• **About this exercise**
The output is the lines below from the one with "https://github.com/mt-abdullah/flutter.git" through the one with "Happy Fluttering 🚀!", both included, printed exactly and with no other line.

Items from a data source
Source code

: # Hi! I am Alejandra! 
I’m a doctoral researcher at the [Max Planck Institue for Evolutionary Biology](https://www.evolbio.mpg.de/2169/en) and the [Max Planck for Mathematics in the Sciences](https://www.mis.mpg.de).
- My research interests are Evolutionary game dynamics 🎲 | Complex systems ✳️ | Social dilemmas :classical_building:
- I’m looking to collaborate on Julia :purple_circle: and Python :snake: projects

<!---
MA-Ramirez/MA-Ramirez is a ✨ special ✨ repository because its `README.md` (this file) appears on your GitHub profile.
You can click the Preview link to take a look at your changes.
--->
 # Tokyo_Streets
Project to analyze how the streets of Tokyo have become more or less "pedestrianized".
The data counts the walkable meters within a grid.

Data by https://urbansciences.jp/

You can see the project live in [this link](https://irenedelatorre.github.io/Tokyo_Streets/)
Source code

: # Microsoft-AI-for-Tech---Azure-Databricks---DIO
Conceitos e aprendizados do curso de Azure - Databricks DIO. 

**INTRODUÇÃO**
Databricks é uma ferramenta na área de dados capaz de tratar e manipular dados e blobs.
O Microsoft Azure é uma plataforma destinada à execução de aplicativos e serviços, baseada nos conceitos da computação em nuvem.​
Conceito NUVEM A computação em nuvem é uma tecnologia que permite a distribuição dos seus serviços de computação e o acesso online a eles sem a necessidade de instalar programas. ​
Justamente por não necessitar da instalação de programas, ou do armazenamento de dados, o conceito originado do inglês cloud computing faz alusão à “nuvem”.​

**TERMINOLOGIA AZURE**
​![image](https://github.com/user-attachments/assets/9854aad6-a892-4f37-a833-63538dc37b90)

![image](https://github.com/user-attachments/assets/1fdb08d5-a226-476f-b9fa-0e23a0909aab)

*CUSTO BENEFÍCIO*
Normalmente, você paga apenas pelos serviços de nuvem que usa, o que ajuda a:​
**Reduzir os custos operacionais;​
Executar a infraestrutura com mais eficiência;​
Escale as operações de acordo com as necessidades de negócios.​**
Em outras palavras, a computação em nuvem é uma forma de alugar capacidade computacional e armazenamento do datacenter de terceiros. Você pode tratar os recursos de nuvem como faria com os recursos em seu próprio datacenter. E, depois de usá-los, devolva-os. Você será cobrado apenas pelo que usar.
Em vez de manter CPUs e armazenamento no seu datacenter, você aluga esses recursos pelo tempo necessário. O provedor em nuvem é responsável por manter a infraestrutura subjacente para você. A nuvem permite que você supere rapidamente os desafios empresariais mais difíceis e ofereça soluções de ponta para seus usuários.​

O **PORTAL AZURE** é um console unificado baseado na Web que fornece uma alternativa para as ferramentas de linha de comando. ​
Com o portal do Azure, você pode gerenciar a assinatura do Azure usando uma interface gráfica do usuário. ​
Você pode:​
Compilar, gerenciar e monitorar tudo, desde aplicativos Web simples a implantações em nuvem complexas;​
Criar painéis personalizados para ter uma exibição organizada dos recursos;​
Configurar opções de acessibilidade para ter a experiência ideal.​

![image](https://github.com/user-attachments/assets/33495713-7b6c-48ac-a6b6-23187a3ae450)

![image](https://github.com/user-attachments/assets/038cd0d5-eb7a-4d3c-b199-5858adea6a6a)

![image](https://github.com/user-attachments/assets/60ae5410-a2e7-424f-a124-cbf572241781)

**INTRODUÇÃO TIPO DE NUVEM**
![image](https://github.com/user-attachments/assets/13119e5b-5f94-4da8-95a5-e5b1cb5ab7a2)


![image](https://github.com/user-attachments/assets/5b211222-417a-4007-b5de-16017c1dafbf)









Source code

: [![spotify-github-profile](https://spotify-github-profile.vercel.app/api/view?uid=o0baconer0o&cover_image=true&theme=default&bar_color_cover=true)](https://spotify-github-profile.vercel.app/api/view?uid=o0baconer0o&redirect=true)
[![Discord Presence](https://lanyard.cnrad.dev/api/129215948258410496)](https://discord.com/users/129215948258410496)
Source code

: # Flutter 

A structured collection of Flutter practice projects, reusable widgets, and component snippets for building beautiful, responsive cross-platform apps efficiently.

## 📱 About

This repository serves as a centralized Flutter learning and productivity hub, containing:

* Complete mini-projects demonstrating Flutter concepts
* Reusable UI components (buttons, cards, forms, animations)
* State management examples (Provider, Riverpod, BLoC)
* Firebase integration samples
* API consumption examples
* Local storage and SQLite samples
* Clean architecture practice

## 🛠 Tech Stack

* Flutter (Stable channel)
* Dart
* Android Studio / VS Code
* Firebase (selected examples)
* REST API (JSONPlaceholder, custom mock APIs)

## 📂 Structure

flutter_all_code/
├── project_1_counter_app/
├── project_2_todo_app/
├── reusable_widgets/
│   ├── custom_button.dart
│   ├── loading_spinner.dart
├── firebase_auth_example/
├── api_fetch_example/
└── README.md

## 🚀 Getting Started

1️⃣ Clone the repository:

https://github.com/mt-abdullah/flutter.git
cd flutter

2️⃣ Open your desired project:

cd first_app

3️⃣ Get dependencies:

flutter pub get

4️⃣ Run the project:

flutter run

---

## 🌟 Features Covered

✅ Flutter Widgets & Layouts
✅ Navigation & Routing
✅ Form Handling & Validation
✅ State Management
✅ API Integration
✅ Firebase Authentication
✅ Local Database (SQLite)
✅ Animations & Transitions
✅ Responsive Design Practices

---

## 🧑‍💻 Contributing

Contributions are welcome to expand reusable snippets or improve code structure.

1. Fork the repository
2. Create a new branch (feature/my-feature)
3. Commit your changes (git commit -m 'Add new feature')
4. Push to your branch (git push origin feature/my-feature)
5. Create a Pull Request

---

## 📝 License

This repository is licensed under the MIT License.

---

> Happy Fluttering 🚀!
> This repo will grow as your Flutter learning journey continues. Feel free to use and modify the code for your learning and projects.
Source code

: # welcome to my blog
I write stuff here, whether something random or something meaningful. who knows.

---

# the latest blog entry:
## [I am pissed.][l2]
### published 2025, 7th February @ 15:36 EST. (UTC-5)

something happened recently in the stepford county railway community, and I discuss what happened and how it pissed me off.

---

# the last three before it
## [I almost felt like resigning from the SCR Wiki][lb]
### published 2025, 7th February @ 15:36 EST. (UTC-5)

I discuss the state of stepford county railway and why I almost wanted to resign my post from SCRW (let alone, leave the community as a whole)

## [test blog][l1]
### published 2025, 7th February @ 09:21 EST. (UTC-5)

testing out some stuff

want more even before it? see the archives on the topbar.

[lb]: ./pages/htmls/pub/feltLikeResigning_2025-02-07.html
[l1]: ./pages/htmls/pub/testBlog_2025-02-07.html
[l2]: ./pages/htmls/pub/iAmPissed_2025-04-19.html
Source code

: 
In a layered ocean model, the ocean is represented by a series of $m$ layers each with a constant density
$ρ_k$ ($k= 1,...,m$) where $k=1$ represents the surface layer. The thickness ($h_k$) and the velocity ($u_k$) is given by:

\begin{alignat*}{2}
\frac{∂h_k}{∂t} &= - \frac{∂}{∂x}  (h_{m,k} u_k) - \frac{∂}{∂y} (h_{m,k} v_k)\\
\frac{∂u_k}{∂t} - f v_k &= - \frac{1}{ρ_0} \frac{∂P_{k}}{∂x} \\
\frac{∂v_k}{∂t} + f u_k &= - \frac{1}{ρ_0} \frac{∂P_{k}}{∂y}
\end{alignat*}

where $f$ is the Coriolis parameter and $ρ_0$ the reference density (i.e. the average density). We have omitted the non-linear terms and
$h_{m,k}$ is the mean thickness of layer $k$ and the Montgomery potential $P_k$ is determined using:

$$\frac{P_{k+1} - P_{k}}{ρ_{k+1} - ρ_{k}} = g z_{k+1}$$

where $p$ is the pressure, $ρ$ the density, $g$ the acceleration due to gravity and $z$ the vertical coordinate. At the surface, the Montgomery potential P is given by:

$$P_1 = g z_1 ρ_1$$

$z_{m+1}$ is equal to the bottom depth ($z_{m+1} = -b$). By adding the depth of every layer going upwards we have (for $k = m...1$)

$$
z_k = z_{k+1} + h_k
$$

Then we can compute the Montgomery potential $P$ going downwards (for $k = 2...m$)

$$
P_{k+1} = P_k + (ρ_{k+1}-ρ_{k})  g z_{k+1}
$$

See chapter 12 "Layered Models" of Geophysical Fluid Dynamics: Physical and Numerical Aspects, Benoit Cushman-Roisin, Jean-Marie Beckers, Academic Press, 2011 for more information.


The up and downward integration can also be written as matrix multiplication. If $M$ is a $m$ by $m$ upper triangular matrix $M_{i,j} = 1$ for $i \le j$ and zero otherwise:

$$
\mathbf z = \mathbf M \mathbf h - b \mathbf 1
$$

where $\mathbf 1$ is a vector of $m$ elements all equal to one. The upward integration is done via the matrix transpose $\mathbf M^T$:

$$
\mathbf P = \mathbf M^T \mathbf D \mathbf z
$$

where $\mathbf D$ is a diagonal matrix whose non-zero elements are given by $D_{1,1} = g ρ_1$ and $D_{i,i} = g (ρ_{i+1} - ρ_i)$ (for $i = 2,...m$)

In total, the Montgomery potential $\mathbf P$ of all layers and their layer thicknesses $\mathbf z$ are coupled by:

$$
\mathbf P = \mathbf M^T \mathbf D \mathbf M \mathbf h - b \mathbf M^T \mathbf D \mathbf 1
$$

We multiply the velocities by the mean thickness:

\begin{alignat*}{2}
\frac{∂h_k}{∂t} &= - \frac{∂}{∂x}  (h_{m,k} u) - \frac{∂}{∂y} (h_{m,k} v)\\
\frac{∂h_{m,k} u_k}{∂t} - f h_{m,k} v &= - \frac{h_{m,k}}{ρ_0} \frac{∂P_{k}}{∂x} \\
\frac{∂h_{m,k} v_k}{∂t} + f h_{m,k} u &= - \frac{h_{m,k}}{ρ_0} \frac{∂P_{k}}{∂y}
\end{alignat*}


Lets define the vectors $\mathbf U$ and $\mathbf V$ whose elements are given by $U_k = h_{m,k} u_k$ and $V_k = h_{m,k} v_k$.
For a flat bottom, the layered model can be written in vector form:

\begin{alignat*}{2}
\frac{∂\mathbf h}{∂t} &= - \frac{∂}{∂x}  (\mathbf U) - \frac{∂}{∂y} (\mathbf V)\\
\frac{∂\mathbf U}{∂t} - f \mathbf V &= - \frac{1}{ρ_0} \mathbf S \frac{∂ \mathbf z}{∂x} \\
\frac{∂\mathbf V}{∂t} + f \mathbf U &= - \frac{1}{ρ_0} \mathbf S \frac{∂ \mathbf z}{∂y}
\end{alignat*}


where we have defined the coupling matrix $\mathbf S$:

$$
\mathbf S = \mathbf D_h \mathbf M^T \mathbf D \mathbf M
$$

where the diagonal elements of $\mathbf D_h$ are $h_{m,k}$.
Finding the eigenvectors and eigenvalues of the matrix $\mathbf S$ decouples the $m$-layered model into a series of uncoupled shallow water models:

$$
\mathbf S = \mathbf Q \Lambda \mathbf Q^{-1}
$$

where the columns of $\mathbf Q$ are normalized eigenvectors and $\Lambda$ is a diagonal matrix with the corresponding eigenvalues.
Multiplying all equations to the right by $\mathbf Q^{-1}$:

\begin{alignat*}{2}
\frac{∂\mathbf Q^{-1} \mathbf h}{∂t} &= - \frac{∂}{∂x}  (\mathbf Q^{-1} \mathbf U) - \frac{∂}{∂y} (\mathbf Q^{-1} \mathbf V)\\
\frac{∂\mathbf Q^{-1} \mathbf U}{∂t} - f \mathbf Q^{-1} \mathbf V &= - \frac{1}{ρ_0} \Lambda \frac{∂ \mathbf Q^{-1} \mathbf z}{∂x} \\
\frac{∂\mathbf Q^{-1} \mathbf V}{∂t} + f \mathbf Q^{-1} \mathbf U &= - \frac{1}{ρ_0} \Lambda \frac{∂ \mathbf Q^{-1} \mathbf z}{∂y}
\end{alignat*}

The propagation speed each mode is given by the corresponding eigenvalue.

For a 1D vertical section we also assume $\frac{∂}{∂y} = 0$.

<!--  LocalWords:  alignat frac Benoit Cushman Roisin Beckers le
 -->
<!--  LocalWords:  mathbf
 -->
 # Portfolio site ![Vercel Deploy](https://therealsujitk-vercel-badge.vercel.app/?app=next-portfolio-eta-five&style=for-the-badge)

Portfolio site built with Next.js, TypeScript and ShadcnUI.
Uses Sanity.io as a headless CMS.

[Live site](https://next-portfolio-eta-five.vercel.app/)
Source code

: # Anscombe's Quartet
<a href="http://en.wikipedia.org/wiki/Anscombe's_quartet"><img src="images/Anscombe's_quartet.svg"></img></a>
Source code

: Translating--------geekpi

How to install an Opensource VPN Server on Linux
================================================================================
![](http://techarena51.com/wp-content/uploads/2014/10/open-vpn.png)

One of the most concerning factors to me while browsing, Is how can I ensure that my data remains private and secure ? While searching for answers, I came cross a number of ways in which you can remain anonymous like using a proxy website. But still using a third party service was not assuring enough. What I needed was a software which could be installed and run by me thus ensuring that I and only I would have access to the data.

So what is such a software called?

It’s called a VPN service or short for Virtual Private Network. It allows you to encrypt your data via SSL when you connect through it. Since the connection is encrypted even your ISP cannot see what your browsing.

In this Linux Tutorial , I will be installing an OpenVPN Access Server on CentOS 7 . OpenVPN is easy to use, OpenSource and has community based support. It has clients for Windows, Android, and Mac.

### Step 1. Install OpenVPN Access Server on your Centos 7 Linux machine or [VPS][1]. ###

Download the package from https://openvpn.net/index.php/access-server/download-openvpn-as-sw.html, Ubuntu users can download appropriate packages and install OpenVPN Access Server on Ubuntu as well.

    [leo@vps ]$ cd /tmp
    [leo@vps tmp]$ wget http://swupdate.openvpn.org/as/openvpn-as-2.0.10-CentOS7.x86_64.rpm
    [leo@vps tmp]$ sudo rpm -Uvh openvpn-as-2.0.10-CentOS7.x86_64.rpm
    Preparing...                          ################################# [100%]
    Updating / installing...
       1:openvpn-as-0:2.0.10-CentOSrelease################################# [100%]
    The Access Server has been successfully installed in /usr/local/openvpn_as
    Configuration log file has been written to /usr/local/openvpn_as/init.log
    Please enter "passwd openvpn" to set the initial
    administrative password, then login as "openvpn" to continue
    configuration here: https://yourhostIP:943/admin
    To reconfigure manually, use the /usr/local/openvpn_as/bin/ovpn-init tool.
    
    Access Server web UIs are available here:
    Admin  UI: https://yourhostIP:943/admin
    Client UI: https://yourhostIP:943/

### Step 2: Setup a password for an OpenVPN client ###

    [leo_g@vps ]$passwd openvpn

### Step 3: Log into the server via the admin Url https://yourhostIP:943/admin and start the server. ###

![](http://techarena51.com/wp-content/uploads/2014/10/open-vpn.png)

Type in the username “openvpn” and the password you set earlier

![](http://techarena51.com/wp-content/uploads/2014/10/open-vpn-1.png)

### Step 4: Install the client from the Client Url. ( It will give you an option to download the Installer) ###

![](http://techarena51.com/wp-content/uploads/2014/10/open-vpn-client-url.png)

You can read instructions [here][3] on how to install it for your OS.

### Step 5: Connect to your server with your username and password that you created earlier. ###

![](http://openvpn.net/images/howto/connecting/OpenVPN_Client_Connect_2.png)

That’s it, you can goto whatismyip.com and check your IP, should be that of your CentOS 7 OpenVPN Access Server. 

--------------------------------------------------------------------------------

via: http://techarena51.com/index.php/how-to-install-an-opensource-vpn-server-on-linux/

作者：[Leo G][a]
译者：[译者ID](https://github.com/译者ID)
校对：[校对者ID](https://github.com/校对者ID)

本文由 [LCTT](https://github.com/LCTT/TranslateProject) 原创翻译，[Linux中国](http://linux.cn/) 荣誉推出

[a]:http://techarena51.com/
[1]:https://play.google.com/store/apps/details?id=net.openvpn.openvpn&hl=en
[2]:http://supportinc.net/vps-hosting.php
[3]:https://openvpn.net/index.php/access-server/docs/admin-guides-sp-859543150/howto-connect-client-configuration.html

• **Answer section**
https://github.com/mt-abdullah/flutter.git
cd flutter

2️⃣ Open your desired project:

cd first_app

3️⃣ Get dependencies:

flutter pub get

4️⃣ Run the project:

flutter run

---

## 🌟 Features Covered

✅ Flutter Widgets & Layouts
✅ Navigation & Routing
✅ Form Handling & Validation
✅ State Management
✅ API Integration
✅ Firebase Authentication
✅ Local Database (SQLite)
✅ Animations & Transitions
✅ Responsive Design Practices

---

## 🧑‍💻 Contributing

Contributions are welcome to expand reusable snippets or improve code structure.

1. Fork the repository
2. Create a new branch (feature/my-feature)
3. Commit your changes (git commit -m 'Add new feature')
4. Push to your branch (git push origin feature/my-feature)
5. Create a Pull Request

---

## 📝 License

This repository is licensed under the MIT License.

---

> Happy Fluttering 🚀!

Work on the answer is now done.